An early visual realization of the Ouroboros has the motto Hen et Pan (One is All)  inscribed in its centre (below). The Ouroboros was adopted by Gnostics of the early Christian era and later by Renaissance alchemists as symbolic of their art and its considered to be the basic mandala of alchemy. Note how in the Gnostic illustration below duality or polarity is highlighted through the use of black and white, not unlike what is termed the basic mandala of eastern esotericism, the Chinese Yin-Yang symbol.


One of C.G. Jung's greatest achievements was his discovery that at its deepest strata human consciousness is undifferentiated, thus symbols originating from civilizations remote to each other in time and geography nevertheless often display striking similarities. The symbols of the Greek Ouroboros (above) and the Chinese Yin Yang symbol (below) express the self-same duality or polarity, and balanced view of the total forces of good and evil, life and death.


If Urn-Burial  with its grave meditations upon human mortality and death can be said to be the gritty and dark underbelly of Browne's literary serpent, then The Garden of Cyrus with its repeated demonstrations of 'how God geometrizeth and observeth order', is surely the decorative, designed upper half of Browne's Ouroboros. And indeed, along with the menagerie of birds, insects and animals mentioned in The Garden of Cyrus  several species of snake are included, thus -

 'A like correspondency in figure is found in the skins and outward teguments of animals, whereof a regardable part are beautiful by this texture.
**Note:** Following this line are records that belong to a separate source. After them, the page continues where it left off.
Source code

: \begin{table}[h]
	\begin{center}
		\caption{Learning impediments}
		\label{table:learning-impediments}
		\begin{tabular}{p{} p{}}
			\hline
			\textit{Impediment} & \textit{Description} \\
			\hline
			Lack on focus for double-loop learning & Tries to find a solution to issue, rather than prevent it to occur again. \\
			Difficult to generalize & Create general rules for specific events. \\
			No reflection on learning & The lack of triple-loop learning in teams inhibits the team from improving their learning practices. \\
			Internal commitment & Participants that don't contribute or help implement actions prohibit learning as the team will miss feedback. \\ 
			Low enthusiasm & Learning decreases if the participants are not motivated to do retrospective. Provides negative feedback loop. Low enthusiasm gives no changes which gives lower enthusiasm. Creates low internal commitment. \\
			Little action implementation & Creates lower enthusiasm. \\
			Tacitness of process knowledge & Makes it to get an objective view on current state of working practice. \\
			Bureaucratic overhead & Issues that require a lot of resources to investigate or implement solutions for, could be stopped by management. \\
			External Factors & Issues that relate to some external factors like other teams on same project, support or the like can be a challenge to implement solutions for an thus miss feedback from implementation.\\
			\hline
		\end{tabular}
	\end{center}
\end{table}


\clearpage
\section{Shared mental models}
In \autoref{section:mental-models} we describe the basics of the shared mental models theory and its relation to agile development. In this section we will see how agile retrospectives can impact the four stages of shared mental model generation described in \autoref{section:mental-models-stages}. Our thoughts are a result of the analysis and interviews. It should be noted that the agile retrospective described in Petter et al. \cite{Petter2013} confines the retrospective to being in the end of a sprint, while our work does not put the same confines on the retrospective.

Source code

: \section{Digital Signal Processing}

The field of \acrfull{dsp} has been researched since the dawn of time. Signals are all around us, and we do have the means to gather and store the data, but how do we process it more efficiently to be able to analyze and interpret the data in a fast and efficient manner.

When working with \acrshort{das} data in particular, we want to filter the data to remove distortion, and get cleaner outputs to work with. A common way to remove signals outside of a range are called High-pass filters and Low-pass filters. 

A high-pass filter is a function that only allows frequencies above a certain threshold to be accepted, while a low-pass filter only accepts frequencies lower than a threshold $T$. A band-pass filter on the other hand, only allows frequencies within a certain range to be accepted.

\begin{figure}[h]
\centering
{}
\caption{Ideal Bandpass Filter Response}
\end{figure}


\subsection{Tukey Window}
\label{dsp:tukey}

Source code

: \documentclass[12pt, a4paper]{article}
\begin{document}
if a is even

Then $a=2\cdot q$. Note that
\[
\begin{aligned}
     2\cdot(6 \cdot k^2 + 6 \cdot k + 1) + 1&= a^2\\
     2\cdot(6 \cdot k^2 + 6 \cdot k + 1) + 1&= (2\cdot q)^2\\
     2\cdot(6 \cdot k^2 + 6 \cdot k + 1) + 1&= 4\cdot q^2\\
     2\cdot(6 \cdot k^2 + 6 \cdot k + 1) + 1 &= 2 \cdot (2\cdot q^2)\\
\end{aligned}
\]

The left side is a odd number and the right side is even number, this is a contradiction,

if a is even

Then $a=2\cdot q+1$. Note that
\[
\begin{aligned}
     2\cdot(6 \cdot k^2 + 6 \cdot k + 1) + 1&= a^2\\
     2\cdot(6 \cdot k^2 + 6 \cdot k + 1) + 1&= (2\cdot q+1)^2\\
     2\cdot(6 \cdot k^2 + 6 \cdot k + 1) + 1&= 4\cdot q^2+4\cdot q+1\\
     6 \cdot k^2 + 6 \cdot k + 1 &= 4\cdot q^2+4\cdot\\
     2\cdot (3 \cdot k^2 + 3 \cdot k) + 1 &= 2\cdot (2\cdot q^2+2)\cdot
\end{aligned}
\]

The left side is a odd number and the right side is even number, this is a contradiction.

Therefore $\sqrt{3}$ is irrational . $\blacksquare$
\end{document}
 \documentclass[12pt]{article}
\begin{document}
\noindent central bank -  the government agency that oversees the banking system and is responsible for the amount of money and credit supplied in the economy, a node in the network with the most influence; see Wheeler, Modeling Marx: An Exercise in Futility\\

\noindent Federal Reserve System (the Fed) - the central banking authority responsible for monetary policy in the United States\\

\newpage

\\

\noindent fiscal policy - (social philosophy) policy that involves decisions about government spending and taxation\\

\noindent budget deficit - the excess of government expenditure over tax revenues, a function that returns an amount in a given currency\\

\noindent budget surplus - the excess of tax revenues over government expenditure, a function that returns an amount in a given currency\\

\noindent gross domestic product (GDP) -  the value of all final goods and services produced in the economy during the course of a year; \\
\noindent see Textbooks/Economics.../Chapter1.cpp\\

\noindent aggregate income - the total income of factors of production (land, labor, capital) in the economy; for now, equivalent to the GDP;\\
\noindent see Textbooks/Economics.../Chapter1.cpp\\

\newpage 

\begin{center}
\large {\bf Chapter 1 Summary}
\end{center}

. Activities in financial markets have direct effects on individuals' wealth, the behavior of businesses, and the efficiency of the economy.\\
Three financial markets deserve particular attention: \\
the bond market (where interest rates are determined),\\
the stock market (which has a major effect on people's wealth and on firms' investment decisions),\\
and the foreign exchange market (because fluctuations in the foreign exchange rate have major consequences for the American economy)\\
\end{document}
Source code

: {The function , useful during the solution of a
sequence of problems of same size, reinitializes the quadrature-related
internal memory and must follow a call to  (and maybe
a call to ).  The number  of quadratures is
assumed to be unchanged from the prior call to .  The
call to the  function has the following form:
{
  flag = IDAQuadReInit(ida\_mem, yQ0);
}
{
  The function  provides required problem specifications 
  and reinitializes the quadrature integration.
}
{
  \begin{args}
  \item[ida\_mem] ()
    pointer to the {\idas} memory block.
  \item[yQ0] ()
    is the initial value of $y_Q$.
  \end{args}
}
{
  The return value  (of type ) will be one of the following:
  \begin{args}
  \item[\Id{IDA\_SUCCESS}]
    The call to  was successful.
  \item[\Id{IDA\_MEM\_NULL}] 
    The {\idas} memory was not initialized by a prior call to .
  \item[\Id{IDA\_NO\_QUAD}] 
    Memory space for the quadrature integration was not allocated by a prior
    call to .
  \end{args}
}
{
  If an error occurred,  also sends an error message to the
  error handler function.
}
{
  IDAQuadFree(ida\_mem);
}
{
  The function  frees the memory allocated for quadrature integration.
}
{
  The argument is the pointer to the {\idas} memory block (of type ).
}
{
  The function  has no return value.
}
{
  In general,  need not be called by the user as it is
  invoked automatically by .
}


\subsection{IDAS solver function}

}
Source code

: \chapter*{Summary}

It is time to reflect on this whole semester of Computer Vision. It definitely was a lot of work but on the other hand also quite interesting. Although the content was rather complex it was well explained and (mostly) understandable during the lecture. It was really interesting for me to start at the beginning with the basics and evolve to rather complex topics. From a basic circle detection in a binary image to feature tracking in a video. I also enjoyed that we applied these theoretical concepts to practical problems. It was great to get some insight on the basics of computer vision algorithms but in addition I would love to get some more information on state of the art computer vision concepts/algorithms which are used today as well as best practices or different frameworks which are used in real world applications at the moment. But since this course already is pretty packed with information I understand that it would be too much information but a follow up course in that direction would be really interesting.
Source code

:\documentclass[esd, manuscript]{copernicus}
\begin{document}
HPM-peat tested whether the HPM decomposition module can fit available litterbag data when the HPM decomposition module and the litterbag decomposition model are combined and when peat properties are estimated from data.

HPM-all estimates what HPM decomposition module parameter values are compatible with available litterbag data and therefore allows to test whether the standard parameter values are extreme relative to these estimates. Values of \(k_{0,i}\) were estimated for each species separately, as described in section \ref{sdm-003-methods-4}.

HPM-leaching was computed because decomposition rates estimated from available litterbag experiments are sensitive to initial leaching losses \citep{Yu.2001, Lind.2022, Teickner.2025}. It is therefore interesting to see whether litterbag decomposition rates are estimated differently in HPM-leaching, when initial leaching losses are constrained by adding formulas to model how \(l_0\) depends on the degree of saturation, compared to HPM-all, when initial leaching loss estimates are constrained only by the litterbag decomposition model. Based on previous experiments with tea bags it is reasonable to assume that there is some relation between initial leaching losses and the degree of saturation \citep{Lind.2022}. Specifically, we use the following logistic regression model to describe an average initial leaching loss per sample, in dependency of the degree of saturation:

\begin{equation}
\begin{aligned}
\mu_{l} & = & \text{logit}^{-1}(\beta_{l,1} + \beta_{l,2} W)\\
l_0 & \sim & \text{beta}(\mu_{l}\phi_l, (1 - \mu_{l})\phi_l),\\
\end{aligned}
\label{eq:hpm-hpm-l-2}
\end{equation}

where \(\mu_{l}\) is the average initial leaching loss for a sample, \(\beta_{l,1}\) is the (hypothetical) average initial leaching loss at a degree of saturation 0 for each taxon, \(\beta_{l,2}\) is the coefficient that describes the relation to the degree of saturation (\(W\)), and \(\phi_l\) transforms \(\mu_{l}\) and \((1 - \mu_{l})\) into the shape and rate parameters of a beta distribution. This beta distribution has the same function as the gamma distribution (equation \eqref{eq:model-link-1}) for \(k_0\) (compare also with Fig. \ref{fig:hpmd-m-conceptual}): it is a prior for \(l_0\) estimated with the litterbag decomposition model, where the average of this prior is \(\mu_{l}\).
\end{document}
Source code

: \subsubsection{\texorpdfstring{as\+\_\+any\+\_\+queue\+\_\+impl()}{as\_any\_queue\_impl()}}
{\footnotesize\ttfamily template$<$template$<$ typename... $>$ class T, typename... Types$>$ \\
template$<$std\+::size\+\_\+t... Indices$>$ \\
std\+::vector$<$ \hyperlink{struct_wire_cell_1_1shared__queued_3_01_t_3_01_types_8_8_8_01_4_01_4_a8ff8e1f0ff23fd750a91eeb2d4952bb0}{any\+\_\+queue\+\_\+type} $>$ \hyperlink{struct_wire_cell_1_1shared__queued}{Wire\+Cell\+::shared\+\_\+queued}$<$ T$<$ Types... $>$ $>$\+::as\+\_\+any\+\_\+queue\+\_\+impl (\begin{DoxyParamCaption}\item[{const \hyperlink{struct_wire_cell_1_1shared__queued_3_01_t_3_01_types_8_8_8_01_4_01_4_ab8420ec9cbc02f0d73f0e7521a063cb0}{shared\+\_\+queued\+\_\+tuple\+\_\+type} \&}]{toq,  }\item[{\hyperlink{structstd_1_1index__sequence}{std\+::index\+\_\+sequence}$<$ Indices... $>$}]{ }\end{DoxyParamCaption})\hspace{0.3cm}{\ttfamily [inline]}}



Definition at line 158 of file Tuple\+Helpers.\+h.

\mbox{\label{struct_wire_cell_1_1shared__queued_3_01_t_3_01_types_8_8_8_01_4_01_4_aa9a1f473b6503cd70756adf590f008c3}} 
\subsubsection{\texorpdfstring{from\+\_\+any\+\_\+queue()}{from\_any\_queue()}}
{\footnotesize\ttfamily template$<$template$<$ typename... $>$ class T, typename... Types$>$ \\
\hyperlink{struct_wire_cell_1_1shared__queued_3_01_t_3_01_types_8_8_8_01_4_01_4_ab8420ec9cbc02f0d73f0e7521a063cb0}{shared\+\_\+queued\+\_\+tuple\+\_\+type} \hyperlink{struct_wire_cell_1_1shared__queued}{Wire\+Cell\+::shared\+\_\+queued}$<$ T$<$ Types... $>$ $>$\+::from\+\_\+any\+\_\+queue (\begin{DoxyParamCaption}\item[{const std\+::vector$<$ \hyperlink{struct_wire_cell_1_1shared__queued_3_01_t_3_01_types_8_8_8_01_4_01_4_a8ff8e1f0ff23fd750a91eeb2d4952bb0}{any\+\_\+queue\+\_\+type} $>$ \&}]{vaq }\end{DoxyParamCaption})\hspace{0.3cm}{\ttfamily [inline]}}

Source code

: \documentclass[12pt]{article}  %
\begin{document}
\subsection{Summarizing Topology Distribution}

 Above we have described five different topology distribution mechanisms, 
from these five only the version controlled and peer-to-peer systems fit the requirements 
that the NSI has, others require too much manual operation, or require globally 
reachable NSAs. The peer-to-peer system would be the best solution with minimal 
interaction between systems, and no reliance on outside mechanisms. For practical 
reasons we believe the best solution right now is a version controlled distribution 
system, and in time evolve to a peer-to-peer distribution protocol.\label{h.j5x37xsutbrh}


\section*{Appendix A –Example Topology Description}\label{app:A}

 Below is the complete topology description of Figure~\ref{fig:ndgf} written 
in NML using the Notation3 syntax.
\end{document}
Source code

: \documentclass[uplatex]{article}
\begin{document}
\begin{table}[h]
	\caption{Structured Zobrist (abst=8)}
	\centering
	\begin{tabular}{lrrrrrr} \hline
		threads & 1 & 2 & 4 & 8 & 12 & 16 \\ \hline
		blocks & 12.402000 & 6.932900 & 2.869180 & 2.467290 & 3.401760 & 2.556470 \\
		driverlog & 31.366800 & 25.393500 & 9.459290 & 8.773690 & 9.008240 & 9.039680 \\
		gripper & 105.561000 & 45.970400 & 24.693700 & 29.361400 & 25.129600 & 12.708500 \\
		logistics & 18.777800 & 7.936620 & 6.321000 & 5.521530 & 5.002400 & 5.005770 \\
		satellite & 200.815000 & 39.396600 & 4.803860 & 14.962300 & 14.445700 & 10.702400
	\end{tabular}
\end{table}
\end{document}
As the backs of several Snakes and Serpents, elegantly remarkable in the Aspis, and the Dart-snake, in the Chiasmus and larger decussations upon the back of the Rattlesnake, and in the close and finer texture of the Mater formicarum, or snake that delights in Ant-hills; whereby upon approach of outward injuries, they can raise a thicker Phalanx on their backs, and handsomely contrive themselves into all kindes of flexures: Whereas their bellies are commonly covered with smooth semi-circular divisions, as best accommodable unto their quick and gliding motion'.

C.G. Jung noted that -The image of the circle was regarded as the most perfect form by Hermetic philosophers  since Plato's Timaeus, the prime authority for Hermetic philosophers'. And of the circular figure of the Ouroboros he stated - 'In the age-old image of the ouroboros lies the though of devouring oneself and turning oneself into a circulatory process, for it was clear to the more astute alchemists that the prima materia of the art was man himself.  The ouroboros is a dramatic symbol for the integration and assimilation of the opposite i.e. of the shadow. This feedback process is at the same time a symbol of immortality, since it is said of the ouroboros that he slays himself and brings to life, fertilizes himself an gives birth to himself.  [6] 

  


The Labyrinth is closely related to the mandala in several ways. Unlike a maze, a Labyrinth offers no alternative route, its unicursive path however, always leads to a centre, a feature common in many mandalas. Symbolic of pilgrimage during the Medieval era, labyrinth paths were laid out in ground plans of monasteries, cloisters and churchyards and walked as symbolic of ascending towards salvation. Walking their twisting turns, one loses track of direction, time and the outside world, calming the mind and inducing contemplation. Walking a labyrinth is therefore not unlike physically stepping into a mandala for spiritual exercise. 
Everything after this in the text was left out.